> # **Facial Landmark Detection project**

# **Dataset link:-**
https://www.kaggle.com/code/janvichokshi/facial-landmark-detection-tensorflow/input

**Project Outline**:

Facial Keypoint Detection from Video Frames
1. Import Required Libraries
Import essential libraries for:

Data Handling: NumPy, Pandas

Visualization: Matplotlib

Image Processing: OpenCV

Deep Learning: TensorFlow / Keras

2. Load and Prepare Dataset
Load metadata from a CSV file containing video IDs and facial keypoint annotations.

Use glob to locate and list all .npz video files.

Map video IDs to file paths and filter out entries with missing video data.

3. Data Preprocessing
Extract the first frame from each video and resize it to a uniform resolution (e.g., 90x90 pixels).

Extract corresponding 2D facial keypoints and scale them to match the resized images.

Convert both image and keypoint data into NumPy arrays suitable for model training.

4. Data Visualization
Display sample frames with facial landmarks overlaid to verify keypoint alignment.

Compare image-keypoint samples before and after normalization for sanity check.

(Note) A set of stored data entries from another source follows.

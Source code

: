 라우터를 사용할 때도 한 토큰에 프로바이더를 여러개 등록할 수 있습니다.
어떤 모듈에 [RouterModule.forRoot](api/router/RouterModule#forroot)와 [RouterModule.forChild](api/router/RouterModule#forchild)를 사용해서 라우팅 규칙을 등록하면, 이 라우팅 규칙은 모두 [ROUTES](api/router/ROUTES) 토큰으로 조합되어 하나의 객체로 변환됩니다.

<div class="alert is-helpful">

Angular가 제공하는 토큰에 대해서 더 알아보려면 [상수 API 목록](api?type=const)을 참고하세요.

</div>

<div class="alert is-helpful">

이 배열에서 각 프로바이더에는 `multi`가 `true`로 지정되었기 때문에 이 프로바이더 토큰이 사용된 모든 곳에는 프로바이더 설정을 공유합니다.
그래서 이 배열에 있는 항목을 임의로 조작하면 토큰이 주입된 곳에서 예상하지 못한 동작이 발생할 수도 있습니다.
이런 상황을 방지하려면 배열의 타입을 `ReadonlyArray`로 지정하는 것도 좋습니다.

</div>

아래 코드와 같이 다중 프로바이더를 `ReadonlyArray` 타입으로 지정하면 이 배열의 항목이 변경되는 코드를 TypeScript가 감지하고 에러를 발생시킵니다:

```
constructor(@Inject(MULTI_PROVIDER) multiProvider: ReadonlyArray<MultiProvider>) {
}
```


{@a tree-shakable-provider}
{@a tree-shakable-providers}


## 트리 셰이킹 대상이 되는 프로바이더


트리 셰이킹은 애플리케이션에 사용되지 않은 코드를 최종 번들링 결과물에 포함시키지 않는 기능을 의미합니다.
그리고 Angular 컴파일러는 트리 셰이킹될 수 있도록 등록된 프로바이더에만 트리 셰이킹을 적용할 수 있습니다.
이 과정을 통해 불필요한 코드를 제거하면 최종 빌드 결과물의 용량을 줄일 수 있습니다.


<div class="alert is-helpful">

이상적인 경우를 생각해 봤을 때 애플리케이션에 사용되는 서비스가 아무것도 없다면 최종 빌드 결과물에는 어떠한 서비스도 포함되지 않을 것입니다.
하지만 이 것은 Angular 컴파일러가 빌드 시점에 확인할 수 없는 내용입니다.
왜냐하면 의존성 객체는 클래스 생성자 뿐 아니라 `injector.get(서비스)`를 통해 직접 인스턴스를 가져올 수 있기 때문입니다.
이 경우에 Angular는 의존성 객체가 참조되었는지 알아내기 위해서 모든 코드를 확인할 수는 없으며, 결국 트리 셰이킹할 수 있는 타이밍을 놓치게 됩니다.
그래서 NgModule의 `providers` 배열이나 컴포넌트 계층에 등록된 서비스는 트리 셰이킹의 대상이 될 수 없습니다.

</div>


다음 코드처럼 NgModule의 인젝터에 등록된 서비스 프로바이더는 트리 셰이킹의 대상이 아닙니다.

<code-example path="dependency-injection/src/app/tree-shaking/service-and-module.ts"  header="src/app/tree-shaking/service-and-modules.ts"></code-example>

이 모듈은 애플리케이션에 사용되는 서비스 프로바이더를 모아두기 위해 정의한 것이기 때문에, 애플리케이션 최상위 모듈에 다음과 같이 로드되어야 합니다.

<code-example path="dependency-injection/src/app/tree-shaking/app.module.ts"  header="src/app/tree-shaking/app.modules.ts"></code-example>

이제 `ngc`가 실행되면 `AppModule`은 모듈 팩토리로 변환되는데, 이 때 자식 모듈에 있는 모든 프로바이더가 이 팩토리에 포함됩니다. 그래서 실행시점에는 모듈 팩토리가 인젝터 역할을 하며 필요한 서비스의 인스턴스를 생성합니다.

5. Model Architecture Design
Build a Convolutional Neural Network (CNN) using the Keras Sequential API.

Architecture includes:

Multiple Conv2D layers with ReLU activation

BatchNormalization and Dropout for regularization

Final output layer predicts normalized facial keypoints

6. Model Training
Compile the model using:

Loss Function: Mean Squared Error (MSE)

Optimizer: Adam

Train the model on the preprocessed images and keypoints over several epochs with appropriate batch size and validation.

7. Model Saving and Reusability
Save the trained model to disk for future inference.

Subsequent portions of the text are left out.